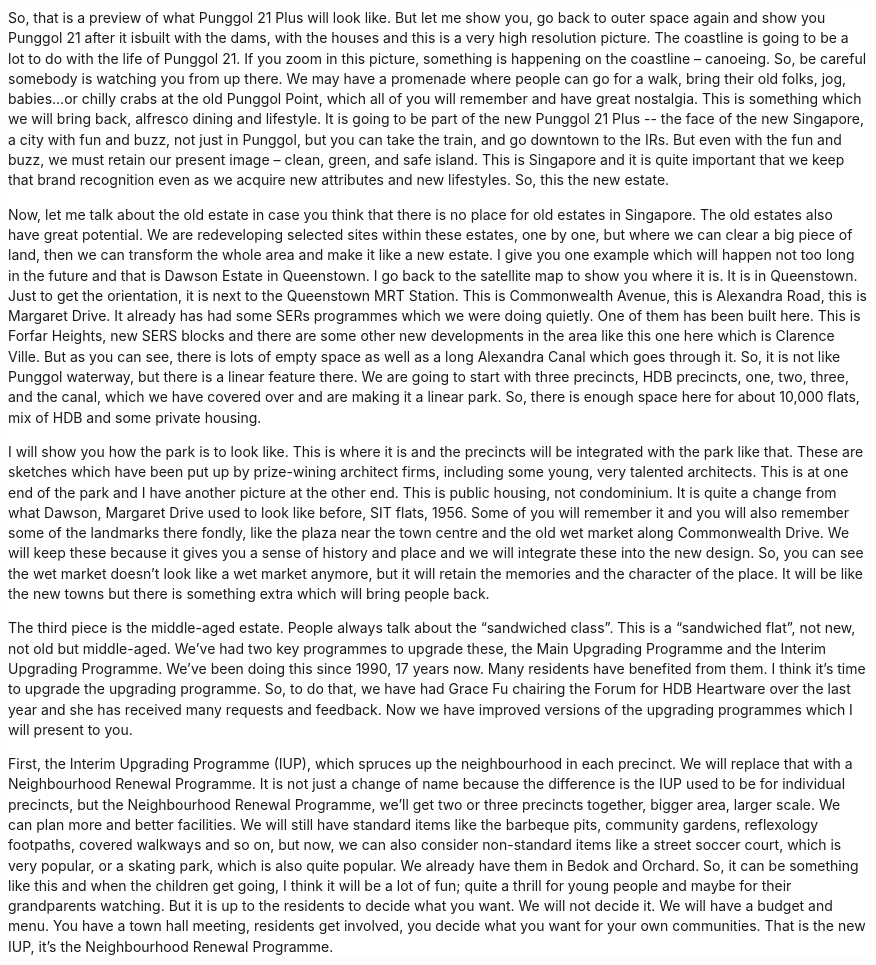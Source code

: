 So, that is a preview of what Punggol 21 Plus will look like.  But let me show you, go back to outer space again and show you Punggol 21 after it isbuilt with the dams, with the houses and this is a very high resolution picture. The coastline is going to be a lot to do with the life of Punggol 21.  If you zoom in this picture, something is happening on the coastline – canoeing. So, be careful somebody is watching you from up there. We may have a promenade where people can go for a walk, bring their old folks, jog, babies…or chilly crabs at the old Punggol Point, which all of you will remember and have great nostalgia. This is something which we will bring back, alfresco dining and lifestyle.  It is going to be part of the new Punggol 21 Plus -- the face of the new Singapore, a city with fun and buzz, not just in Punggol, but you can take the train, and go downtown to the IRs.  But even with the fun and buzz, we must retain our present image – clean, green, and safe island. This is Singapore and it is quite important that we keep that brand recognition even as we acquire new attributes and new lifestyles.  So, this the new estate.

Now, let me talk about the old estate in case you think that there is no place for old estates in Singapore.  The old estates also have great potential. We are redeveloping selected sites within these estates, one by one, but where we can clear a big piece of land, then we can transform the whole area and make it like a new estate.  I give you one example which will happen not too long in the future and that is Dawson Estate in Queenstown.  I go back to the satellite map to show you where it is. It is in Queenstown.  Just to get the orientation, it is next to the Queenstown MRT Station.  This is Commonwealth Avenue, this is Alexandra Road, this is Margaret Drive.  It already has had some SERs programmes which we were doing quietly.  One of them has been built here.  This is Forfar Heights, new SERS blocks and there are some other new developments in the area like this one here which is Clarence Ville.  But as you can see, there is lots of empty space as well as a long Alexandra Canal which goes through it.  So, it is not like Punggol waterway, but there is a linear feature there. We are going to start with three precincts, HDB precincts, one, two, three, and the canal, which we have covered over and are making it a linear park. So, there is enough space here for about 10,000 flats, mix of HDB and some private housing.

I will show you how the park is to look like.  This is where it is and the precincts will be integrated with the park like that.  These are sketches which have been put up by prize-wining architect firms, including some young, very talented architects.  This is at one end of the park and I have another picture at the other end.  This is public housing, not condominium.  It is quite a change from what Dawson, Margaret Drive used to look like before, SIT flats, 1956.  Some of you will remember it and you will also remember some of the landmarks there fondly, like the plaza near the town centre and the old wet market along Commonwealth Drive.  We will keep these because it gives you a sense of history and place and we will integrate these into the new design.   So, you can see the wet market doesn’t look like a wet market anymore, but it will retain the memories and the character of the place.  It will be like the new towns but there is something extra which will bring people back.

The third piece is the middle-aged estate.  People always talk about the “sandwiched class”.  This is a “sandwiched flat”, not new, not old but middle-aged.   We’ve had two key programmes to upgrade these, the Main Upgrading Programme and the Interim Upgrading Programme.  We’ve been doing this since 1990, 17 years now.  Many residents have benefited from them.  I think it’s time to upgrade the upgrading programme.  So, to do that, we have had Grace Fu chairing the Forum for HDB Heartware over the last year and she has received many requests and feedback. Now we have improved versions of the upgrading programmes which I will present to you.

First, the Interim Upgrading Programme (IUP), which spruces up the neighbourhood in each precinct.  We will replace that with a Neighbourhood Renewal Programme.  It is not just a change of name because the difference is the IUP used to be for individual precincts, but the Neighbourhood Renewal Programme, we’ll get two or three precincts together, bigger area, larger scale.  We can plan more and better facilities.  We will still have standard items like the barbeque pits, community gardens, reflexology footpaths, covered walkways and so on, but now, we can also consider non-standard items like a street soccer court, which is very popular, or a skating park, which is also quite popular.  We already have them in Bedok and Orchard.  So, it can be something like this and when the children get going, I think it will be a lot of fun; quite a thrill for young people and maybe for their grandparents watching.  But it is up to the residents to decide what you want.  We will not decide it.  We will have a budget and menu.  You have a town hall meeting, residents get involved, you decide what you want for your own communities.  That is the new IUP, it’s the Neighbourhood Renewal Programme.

+ + + + +

Problem requirements ▸
Copy every record exactly as it appears, apart from any pictures.

Your solution ▸
Source code

: So, that is a preview of what Punggol 21 Plus will look like.  But let me show you, go back to outer space again and show you Punggol 21 after it isbuilt with the dams, with the houses and this is a very high resolution picture. The coastline is going to be a lot to do with the life of Punggol 21.  If you zoom in this picture, something is happening on the coastline – canoeing. So, be careful somebody is watching you from up there. We may have a promenade where people can go for a walk, bring their old folks, jog, babies…or chilly crabs at the old Punggol Point, which all of you will remember and have great nostalgia. This is something which we will bring back, alfresco dining and lifestyle.  It is going to be part of the new Punggol 21 Plus -- the face of the new Singapore, a city with fun and buzz, not just in Punggol, but you can take the train, and go downtown to the IRs.  But even with the fun and buzz, we must retain our present image – clean, green, and safe island. This is Singapore and it is quite important that we keep that brand recognition even as we acquire new attributes and new lifestyles.  So, this the new estate.

Now, let me talk about the old estate in case you think that there is no place for old estates in Singapore.  The old estates also have great potential. We are redeveloping selected sites within these estates, one by one, but where we can clear a big piece of land, then we can transform the whole area and make it like a new estate.  I give you one example which will happen not too long in the future and that is Dawson Estate in Queenstown.  I go back to the satellite map to show you where it is. It is in Queenstown.  Just to get the orientation, it is next to the Queenstown MRT Station.  This is Commonwealth Avenue, this is Alexandra Road, this is Margaret Drive.  It already has had some SERs programmes which we were doing quietly.  One of them has been built here.  This is Forfar Heights, new SERS blocks and there are some other new developments in the area like this one here which is Clarence Ville.  But as you can see, there is lots of empty space as well as a long Alexandra Canal which goes through it.  So, it is not like Punggol waterway, but there is a linear feature there. We are going to start with three precincts, HDB precincts, one, two, three, and the canal, which we have covered over and are making it a linear park. So, there is enough space here for about 10,000 flats, mix of HDB and some private housing.

I will show you how the park is to look like.  This is where it is and the precincts will be integrated with the park like that.  These are sketches which have been put up by prize-wining architect firms, including some young, very talented architects.  This is at one end of the park and I have another picture at the other end.  This is public housing, not condominium.  It is quite a change from what Dawson, Margaret Drive used to look like before, SIT flats, 1956.  Some of you will remember it and you will also remember some of the landmarks there fondly, like the plaza near the town centre and the old wet market along Commonwealth Drive.  We will keep these because it gives you a sense of history and place and we will integrate these into the new design.   So, you can see the wet market doesn’t look like a wet market anymore, but it will retain the memories and the character of the place.  It will be like the new towns but there is something extra which will bring people back.

The third piece is the middle-aged estate.  People always talk about the “sandwiched class”.  This is a “sandwiched flat”, not new, not old but middle-aged.   We’ve had two key programmes to upgrade these, the Main Upgrading Programme and the Interim Upgrading Programme.  We’ve been doing this since 1990, 17 years now.  Many residents have benefited from them.  I think it’s time to upgrade the upgrading programme.  So, to do that, we have had Grace Fu chairing the Forum for HDB Heartware over the last year and she has received many requests and feedback. Now we have improved versions of the upgrading programmes which I will present to you.

First, the Interim Upgrading Programme (IUP), which spruces up the neighbourhood in each precinct.  We will replace that with a Neighbourhood Renewal Programme.  It is not just a change of name because the difference is the IUP used to be for individual precincts, but the Neighbourhood Renewal Programme, we’ll get two or three precincts together, bigger area, larger scale.  We can plan more and better facilities.  We will still have standard items like the barbeque pits, community gardens, reflexology footpaths, covered walkways and so on, but now, we can also consider non-standard items like a street soccer court, which is very popular, or a skating park, which is also quite popular.  We already have them in Bedok and Orchard.  So, it can be something like this and when the children get going, I think it will be a lot of fun; quite a thrill for young people and maybe for their grandparents watching.  But it is up to the residents to decide what you want.  We will not decide it.  We will have a budget and menu.  You have a town hall meeting, residents get involved, you decide what you want for your own communities.  That is the new IUP, it’s the Neighbourhood Renewal Programme.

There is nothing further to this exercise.